Clément Solym - 26.04.2012

Lecture numérique - Usages - Pottermore - verrou numérique - Harry Potter


Les Digital Rights Management (DRM) n'ont plus la cote, et l'industrie du livre s'engage tout doucement sur les traces de celle de la musique, qui a désormais abandonné ce système de verrou numérique, voulu comme une protection efficace au piratage. Contraignant tout en s'avérant extrêmement simple à faire sauter, (voir notre actualitté) le DRM a été mis de côté par Rowling pour ses ebooks : quelques semaines après la commercialisation, qu'en est-il du piratage ?

 

Premier constat : les pirates ne manqueraient pour rien au monde une fête aussi démente que le lancement des ebooks Harry Potter. Du coup, quelques heures à peine ont été nécessaires pour que certains sites proposent les fichiers en téléchargement : Nate Hoffelder, de The Digital Reader, notait toutefois que le travail portait la signature d'un amateur, puisque le watermarking des fichiers était toujours visible (cela signifie aussi que Hoffelder l'a téléchargé, les besoins du métier). Le journaliste constate aussi que le système de protection est « bien plus subtil » que ce qu'il avait imaginé.

 

 

« Je suis surpris que quelqu'un veuille encore pirater ces ebooks, étant donné le verrou numérique désormais connu qui y est apposé » note Hoffelder. Et les faits semblent lui donner raison : Harry Potter, du moins en version numérique Pottermore, n'attire pas les pirates, ou plutôt, ne fait pas vraiment recette. Charlie Redmayne, le PDG de Pottermore, explique ainsi que la communauté des « pirates » elle-même a réagi. « Ils ont dit "Hé mec, voilà un éditeur qui fait exactement ce que l'on demande : pas de DRM, de l'interopérabilité, un prix raisonnable. Et d'ailleurs, tu n'es pas au courant que ton fichier est watermarké ? Ils savent qui tu es !" Et puis le contenu piraté a commencé à être signalé par la communauté, avant même que Pottermore réagisse. »

 

Ça redonne foi en l'humanité non ? Bon, on espère juste que le pirate un peu naïf ne s'est pas retrouvé pendu par les pieds à l'une des aiguilles de Big Ben, pendant que Rowling et la Reine Mère lui jettent des exemplaires - papier - d'Harry Potter au visage.

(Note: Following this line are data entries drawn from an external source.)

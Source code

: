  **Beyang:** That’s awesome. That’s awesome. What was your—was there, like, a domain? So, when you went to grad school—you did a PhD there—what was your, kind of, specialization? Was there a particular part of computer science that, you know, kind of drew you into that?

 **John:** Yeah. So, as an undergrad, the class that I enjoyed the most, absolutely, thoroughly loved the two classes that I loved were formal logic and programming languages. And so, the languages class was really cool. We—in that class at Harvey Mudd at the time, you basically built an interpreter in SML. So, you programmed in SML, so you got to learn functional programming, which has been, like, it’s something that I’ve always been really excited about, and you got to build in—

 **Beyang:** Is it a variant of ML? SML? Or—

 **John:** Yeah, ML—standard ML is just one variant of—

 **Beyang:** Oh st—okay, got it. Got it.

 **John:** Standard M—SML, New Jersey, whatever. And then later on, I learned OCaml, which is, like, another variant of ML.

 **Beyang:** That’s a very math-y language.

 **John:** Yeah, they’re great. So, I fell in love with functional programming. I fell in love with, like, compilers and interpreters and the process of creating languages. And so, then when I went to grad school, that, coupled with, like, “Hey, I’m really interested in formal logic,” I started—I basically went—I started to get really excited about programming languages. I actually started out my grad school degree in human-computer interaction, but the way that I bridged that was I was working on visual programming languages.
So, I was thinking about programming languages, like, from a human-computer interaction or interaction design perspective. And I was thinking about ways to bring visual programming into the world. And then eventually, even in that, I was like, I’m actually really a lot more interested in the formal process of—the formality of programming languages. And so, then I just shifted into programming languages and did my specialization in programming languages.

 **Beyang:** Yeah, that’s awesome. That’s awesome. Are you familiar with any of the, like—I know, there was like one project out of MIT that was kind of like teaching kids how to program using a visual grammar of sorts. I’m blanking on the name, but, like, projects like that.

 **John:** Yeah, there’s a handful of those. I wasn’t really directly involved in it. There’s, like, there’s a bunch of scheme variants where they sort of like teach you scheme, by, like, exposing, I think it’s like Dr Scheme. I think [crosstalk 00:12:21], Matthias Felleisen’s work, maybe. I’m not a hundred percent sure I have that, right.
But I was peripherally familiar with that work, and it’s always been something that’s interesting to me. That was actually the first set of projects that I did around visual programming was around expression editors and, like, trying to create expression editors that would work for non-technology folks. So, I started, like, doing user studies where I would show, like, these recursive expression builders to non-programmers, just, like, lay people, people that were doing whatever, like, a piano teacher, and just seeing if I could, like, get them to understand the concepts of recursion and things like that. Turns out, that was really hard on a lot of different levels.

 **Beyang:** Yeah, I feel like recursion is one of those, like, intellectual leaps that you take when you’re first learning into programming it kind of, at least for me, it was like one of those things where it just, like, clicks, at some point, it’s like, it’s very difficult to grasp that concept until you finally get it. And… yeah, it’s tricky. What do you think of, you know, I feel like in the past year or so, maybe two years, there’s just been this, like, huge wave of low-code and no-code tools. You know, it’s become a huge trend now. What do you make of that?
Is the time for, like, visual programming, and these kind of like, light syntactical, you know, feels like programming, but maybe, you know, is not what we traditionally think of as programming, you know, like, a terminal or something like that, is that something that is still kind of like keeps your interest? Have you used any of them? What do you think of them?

Ce modèle de parfaite harmonie consommateur/éditeur fonctionnera-t-il systématiquement ? On peut penser que non, puisque Harry Potter est un cas à part, un héros et une auteure suivis par des milliers d'admirateurs purs et durs. Mais il est évident que la bienveillance de l'éditeur à l'égard de ses clients est bien plus efficace que des restrictions en carton.